Wednesday, November 27, 2013

"The Truth shall set you free…"

I was reading yesterday and this passage caught my attention.  Here's what I've been taught about it, take it or leave it.

First, here's the passage:


"So Jesus said to the Jews who had believed him, 'If you abide in my word, you are truly my disciples, and you will know the truth, and the truth will set you free.' They answered him, 'We are offspring of Abraham and have never been enslaved to anyone. How is it that you say, ‘You will become free’?'

Jesus answered them, 'Truly, truly, I say to you, everyone who practices sin is a slave to sin. The slave does not remain in the house forever; the son remains forever. So if the Son sets you free, you will be free indeed. I know that you are offspring of Abraham; yetyou seek to kill me because my word finds no place in you. I speak of what I have seen with my Father, and you do what you have heard from your father.'"
John 8:31-38 (ESV)

The phrase "the truth shall set you free" has been used out of its original context a lot in movie quotes or even just colloquially.  We usually hear it as "honesty will set you free."  But after reading it in context is that what it really means?  What is this "truth" that Jesus talks about, it it "honesty?"

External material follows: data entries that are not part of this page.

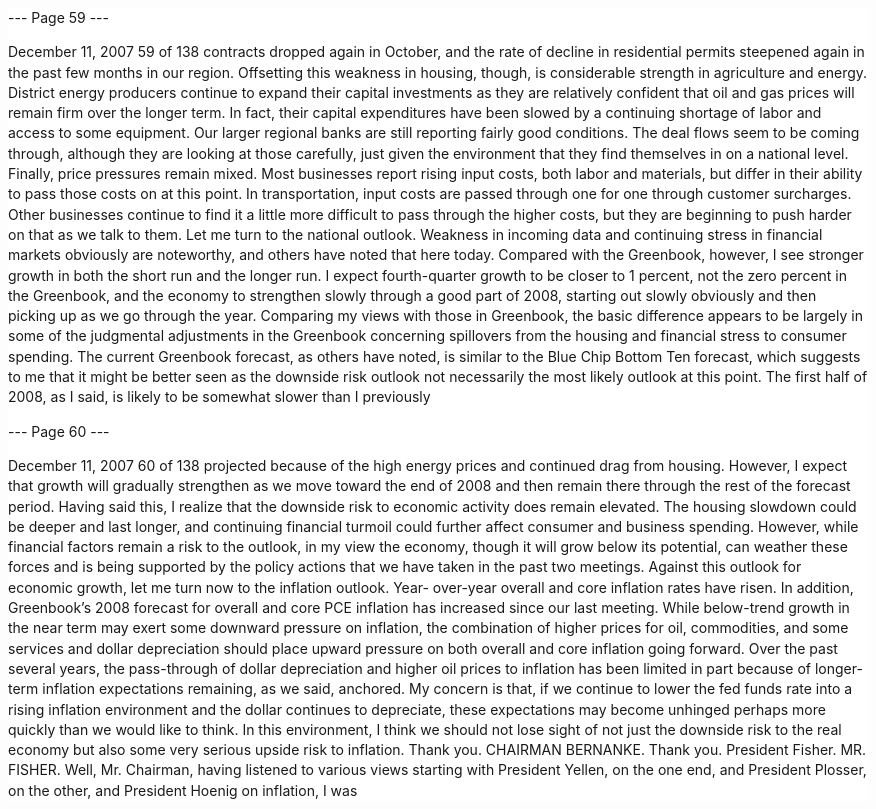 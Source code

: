 --- Page 59 ---

December 11, 2007 59 of 138
contracts dropped again in October, and the rate of decline in residential permits steepened again in
the past few months in our region. Offsetting this weakness in housing, though, is considerable
strength in agriculture and energy. District energy producers continue to expand their capital
investments as they are relatively confident that oil and gas prices will remain firm over the longer
term. In fact, their capital expenditures have been slowed by a continuing shortage of labor and
access to some equipment. Our larger regional banks are still reporting fairly good conditions. The
deal flows seem to be coming through, although they are looking at those carefully, just given the
environment that they find themselves in on a national level. Finally, price pressures remain mixed.
Most businesses report rising input costs, both labor and materials, but differ in their ability to pass
those costs on at this point. In transportation, input costs are passed through one for one through
customer surcharges. Other businesses continue to find it a little more difficult to pass through the
higher costs, but they are beginning to push harder on that as we talk to them.
Let me turn to the national outlook. Weakness in incoming data and continuing stress in
financial markets obviously are noteworthy, and others have noted that here today. Compared with
the Greenbook, however, I see stronger growth in both the short run and the longer run. I expect
fourth-quarter growth to be closer to 1 percent, not the zero percent in the Greenbook, and the
economy to strengthen slowly through a good part of 2008, starting out slowly obviously and then
picking up as we go through the year. Comparing my views with those in Greenbook, the basic
difference appears to be largely in some of the judgmental adjustments in the Greenbook concerning
spillovers from the housing and financial stress to consumer spending. The current Greenbook
forecast, as others have noted, is similar to the Blue Chip Bottom Ten forecast, which suggests to
me that it might be better seen as the downside risk outlook not necessarily the most likely outlook
at this point. The first half of 2008, as I said, is likely to be somewhat slower than I previously

--- Page 60 ---

December 11, 2007 60 of 138
projected because of the high energy prices and continued drag from housing. However, I expect
that growth will gradually strengthen as we move toward the end of 2008 and then remain there
through the rest of the forecast period. Having said this, I realize that the downside risk to economic
activity does remain elevated. The housing slowdown could be deeper and last longer, and
continuing financial turmoil could further affect consumer and business spending. However, while
financial factors remain a risk to the outlook, in my view the economy, though it will grow below its
potential, can weather these forces and is being supported by the policy actions that we have taken
in the past two meetings.
Against this outlook for economic growth, let me turn now to the inflation outlook. Year-
over-year overall and core inflation rates have risen. In addition, Greenbook’s 2008 forecast for
overall and core PCE inflation has increased since our last meeting. While below-trend growth in
the near term may exert some downward pressure on inflation, the combination of higher prices for
oil, commodities, and some services and dollar depreciation should place upward pressure on both
overall and core inflation going forward. Over the past several years, the pass-through of dollar
depreciation and higher oil prices to inflation has been limited in part because of longer-term
inflation expectations remaining, as we said, anchored. My concern is that, if we continue to lower
the fed funds rate into a rising inflation environment and the dollar continues to depreciate, these
expectations may become unhinged perhaps more quickly than we would like to think. In this
environment, I think we should not lose sight of not just the downside risk to the real economy but
also some very serious upside risk to inflation. Thank you.
CHAIRMAN BERNANKE. Thank you. President Fisher.
MR. FISHER. Well, Mr. Chairman, having listened to various views starting with President
Yellen, on the one end, and President Plosser, on the other, and President Hoenig on inflation, I was
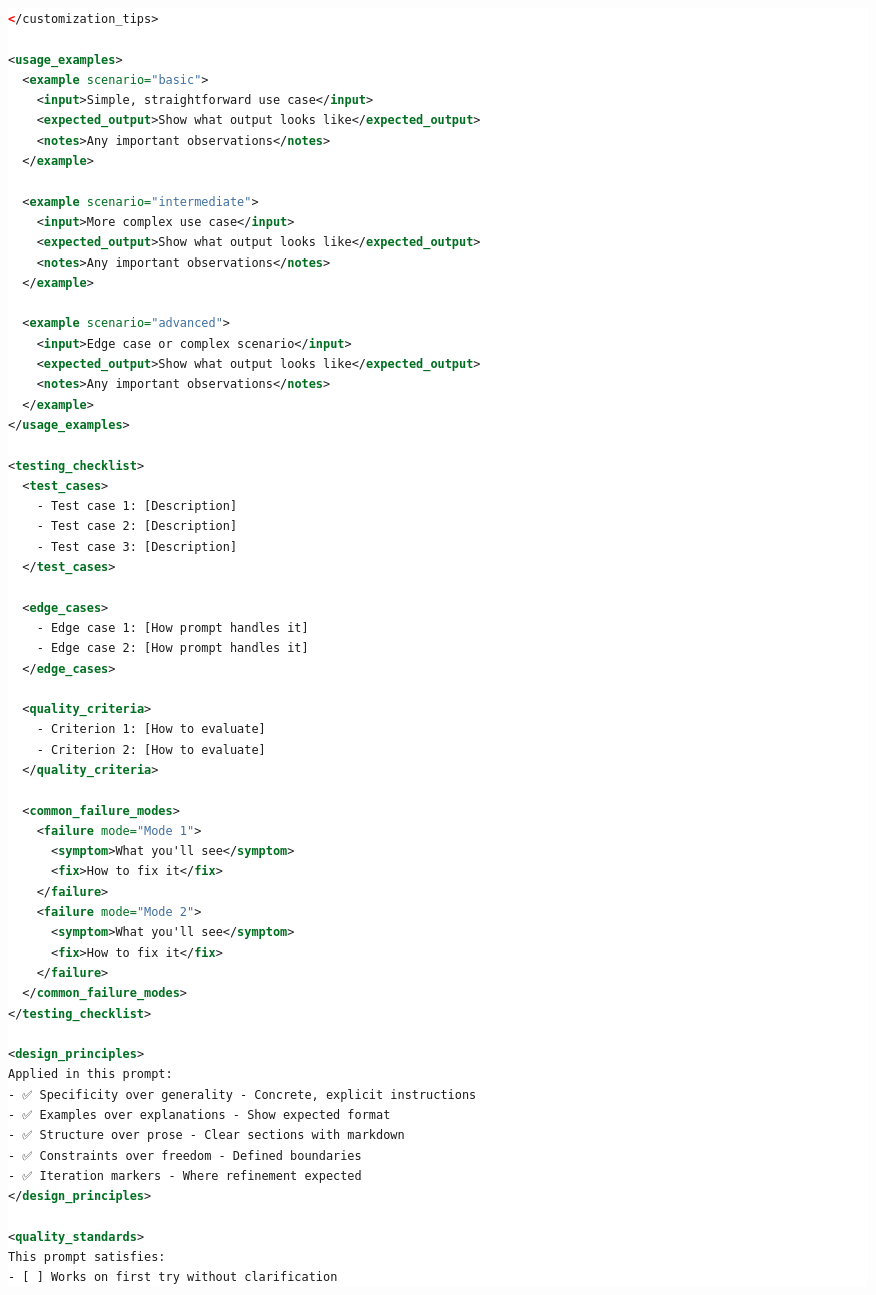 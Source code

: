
 ```xml
</customization_tips>

<usage_examples>
  <example scenario="basic">
    <input>Simple, straightforward use case</input>
    <expected_output>Show what output looks like</expected_output>
    <notes>Any important observations</notes>
  </example>

  <example scenario="intermediate">
    <input>More complex use case</input>
    <expected_output>Show what output looks like</expected_output>
    <notes>Any important observations</notes>
  </example>

  <example scenario="advanced">
    <input>Edge case or complex scenario</input>
    <expected_output>Show what output looks like</expected_output>
    <notes>Any important observations</notes>
  </example>
</usage_examples>

<testing_checklist>
  <test_cases>
    - Test case 1: [Description]
    - Test case 2: [Description]
    - Test case 3: [Description]
  </test_cases>

  <edge_cases>
    - Edge case 1: [How prompt handles it]
    - Edge case 2: [How prompt handles it]
  </edge_cases>

  <quality_criteria>
    - Criterion 1: [How to evaluate]
    - Criterion 2: [How to evaluate]
  </quality_criteria>

  <common_failure_modes>
    <failure mode="Mode 1">
      <symptom>What you'll see</symptom>
      <fix>How to fix it</fix>
    </failure>
    <failure mode="Mode 2">
      <symptom>What you'll see</symptom>
      <fix>How to fix it</fix>
    </failure>
  </common_failure_modes>
</testing_checklist>

<design_principles>
Applied in this prompt:
- ✅ Specificity over generality - Concrete, explicit instructions
- ✅ Examples over explanations - Show expected format
- ✅ Structure over prose - Clear sections with markdown
- ✅ Constraints over freedom - Defined boundaries
- ✅ Iteration markers - Where refinement expected
</design_principles>

<quality_standards>
This prompt satisfies:
- [ ] Works on first try without clarification
```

The word in the Greek is ἀλήθεια (alitheia).  Ἀλήθεια means "the content of that which is true and this in accordance with what actually happened-'truth.'"  "[It is] used to refer to the revelation of God that Jesus brings or, perhaps, to Jesus himself for what he actually is as the revelation of God." (Louw & Nida, 673)

Ἀλήθεια is much more than just honesty, it's the truth, the real revelation from God.  Jesus is the ultimate revelation from God, more than any scripture, more than any prophecy, more than any other prophet, Jesus is God in the flesh.  We could (and maybe sometimes should) read this as "Jesus will set you free."